This week, the Minnesota Department of Public Safety’s Office of Traffic Safety (OTS) will tell us how many motorists were cited for speeding during a recent, statewide crackdown.

From July 10-27, the State Patrol and officers from more than 400 agencies parked their squads along highway shoulders, on freeway embankments and medians, and on city streets specifically to keep an eye out for leadfoot drivers.

Speeding is a major, contributing factor in fatal and serious injury crashes in Minnesota. Over the past three years, illegal and unsafe speed was blamed in 212 fatal crashes that killed 236 people and seriously injured another 666, according to the OTS. Nationwide, the number of speeding-related fatal crashes has ranged from 11,000 to 13,000 annually, high enough that the Federal Highway Administration called speeding “a significant safety issue warranting attention.”

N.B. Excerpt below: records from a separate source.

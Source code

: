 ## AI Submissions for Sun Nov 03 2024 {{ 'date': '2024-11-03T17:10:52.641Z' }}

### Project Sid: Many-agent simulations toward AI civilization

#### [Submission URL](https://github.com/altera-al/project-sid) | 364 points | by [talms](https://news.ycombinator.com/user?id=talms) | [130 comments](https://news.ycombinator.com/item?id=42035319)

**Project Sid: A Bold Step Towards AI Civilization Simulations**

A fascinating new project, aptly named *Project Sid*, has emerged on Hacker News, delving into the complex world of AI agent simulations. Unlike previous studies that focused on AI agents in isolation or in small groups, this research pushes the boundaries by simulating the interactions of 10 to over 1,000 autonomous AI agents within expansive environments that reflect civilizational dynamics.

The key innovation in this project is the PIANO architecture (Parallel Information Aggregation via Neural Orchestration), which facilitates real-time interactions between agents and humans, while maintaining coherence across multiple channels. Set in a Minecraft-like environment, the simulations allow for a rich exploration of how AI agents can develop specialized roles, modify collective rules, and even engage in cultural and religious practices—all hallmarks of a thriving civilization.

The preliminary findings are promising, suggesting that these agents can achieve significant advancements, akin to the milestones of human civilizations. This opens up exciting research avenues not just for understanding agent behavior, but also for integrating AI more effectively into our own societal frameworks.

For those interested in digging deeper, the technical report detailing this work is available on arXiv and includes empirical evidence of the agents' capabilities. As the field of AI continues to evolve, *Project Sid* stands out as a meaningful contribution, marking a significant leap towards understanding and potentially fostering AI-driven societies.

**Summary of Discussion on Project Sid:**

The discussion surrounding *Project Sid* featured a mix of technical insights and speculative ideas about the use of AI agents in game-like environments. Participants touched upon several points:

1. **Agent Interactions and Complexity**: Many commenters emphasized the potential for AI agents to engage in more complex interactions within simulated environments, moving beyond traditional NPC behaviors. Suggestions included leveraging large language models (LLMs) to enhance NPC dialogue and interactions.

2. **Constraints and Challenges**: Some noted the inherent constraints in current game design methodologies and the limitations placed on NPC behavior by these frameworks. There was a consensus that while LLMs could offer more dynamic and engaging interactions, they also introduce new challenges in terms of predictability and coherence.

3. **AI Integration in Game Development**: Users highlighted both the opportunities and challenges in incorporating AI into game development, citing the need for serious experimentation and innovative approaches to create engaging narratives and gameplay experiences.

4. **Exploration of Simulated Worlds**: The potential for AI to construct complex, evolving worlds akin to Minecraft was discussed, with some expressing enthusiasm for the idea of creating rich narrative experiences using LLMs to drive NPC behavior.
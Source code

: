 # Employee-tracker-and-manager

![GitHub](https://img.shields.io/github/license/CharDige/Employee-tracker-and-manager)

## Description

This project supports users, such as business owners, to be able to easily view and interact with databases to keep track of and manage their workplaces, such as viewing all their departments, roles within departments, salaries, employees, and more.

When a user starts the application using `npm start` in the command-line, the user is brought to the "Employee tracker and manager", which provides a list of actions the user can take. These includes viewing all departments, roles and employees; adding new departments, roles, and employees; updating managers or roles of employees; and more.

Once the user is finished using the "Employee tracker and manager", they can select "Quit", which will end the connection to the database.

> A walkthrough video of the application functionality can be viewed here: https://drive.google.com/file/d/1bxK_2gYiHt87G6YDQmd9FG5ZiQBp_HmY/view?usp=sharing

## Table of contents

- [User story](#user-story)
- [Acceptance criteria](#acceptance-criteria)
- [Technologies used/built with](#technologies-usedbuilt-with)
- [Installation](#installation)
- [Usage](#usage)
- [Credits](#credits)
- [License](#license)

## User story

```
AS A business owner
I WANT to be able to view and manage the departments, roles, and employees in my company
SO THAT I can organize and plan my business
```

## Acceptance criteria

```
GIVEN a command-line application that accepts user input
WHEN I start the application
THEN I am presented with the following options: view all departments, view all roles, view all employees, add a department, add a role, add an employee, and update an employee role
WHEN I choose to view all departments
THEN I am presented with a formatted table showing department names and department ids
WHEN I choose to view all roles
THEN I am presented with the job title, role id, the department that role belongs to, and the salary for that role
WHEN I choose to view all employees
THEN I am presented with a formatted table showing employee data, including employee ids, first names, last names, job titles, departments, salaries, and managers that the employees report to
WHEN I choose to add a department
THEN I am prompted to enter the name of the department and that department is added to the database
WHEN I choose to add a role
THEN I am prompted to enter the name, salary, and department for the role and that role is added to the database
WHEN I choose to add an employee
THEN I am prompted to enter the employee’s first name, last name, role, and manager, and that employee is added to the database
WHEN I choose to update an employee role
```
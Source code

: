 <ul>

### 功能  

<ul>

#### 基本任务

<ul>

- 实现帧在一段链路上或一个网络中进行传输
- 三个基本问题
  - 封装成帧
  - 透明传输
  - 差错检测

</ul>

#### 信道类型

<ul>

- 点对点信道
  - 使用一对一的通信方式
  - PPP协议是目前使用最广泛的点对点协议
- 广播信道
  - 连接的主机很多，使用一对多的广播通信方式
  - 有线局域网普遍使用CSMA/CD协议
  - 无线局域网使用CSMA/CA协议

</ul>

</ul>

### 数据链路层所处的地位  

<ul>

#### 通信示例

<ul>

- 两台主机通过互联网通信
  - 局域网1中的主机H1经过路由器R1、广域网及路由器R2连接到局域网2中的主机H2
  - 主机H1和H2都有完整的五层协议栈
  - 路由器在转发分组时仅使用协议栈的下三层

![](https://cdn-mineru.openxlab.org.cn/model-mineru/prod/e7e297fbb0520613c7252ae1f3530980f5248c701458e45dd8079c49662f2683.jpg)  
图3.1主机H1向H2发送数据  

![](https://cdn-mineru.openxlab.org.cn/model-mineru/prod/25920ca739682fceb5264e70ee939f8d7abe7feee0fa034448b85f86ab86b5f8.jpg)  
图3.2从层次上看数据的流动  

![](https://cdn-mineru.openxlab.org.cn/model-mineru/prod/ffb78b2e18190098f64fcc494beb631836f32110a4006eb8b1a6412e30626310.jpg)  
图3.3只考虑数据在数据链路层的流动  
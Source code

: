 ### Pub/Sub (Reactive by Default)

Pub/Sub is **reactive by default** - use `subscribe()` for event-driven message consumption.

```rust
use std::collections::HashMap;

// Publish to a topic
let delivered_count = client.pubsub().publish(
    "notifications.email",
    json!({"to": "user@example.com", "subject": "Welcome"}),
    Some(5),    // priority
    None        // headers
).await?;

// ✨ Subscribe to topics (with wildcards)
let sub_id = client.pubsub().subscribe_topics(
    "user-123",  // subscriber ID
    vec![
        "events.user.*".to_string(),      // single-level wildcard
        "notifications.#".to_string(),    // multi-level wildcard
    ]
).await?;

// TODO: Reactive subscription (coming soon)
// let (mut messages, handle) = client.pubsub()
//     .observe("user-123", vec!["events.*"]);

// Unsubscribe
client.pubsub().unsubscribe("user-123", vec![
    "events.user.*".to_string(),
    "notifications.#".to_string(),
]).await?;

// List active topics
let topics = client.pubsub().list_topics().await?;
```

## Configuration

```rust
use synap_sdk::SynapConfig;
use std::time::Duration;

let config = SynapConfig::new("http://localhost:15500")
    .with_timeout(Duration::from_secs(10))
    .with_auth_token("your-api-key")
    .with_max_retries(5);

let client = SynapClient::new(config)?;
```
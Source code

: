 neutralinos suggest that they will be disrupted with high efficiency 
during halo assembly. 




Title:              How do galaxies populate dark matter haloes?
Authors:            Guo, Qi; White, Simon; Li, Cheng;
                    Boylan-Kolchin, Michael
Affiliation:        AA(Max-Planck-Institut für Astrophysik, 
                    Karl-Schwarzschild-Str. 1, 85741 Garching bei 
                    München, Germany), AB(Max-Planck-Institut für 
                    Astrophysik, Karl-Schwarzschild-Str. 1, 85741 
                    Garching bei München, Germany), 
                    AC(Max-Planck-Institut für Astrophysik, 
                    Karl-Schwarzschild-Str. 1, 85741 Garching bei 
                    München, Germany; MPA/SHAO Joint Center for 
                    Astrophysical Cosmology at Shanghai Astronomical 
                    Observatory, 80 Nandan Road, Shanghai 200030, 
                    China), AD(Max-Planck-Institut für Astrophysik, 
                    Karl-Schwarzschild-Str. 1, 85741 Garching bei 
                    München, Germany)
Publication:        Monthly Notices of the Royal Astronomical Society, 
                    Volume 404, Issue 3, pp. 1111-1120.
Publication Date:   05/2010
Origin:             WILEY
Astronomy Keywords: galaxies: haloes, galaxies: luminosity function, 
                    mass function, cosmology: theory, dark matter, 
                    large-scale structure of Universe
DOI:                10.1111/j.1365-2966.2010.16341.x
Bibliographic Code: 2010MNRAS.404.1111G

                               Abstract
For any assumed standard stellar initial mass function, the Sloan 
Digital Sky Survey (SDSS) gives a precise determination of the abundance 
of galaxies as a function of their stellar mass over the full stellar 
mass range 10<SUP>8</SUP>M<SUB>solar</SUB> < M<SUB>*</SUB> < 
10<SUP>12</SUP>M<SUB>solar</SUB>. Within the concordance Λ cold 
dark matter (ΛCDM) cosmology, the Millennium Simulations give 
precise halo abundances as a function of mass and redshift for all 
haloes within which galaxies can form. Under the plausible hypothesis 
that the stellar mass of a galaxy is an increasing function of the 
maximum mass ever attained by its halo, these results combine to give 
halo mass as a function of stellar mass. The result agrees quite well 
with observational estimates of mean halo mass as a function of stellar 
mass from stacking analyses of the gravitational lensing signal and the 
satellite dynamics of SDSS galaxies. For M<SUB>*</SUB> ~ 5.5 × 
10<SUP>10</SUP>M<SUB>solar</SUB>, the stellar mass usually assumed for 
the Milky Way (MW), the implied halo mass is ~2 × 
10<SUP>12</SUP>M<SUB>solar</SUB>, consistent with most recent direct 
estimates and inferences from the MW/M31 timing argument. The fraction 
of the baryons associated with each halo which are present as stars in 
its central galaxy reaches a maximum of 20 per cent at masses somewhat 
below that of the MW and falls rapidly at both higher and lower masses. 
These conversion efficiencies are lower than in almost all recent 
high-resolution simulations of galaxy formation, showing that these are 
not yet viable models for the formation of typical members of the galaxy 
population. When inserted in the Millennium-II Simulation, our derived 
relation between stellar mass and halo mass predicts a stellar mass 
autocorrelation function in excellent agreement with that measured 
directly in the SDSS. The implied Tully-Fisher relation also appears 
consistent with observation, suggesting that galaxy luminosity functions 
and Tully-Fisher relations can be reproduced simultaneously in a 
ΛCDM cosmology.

Despite that admonition, there is no national campaign that addresses the dangers that come when motorists put the pedal to the metal.

Some states, such as Minnesota, conduct annual campaigns on their own and pay for them with grant money. But by and large, the problem of speeding has fallen off the radar, said Kara Macek, communications director for the Governors Highway Safety Association, a nonprofit that addresses highway safety issues.

“That is unfortunate,” she said. “Speeding is a tricky issue, and it’s wonderful that Minnesota is working on it. The main reason it’s a forgotten issue is that everyone does it. You engage in that behavior, get away with it and you continue with it. You become immune. We are used to the 5- to 10-miles per hour cushion. It has become culturally acceptable.”

More fatal crashes in summer

Speeding is pervasive, as witnessed by the 23,285 speeding tickets issued during a similar campaign in 2012 and the 17,415 written last year. But what about the rest of the year? Are police being lax on speed enforcement?

Not at all, said Lt. Eric Roeske, a spokesman for the State Patrol. Speeding is the most common citation handed out by the agency.

Law enforcement focuses on different, driving behaviors throughout the year. Earlier this spring, there were campaigns to encourage seat belts and reduce distracted driving. Upcoming campaigns include a sweep for impaired drivers from Aug. 16-Sept. 1, and a one-day campaign to highlight the state’s Move Over law on Aug. 31. Speeding was the focus in July because that is when speeds and fatal crashes on state highways peak, according to data.

“We talk about being careful in the winter with the snow and ice, but more people die in the summer due to excessive speed,” Roeske said. “Speeding is always a top priority. Compliance is our primary goal. [The campaign] is kind of a double-edged sword. We want to catch the speeders, but if people adjust their speeds then we accomplish our goal.”

Macek agreed. Campaign success can’t always be quantified.

“It’s impossible to know how many fatals or crashes you prevented,” she said. “We do know that people slow down when they see cops. The harder it hits them in the pocketbook, the more impact it has.”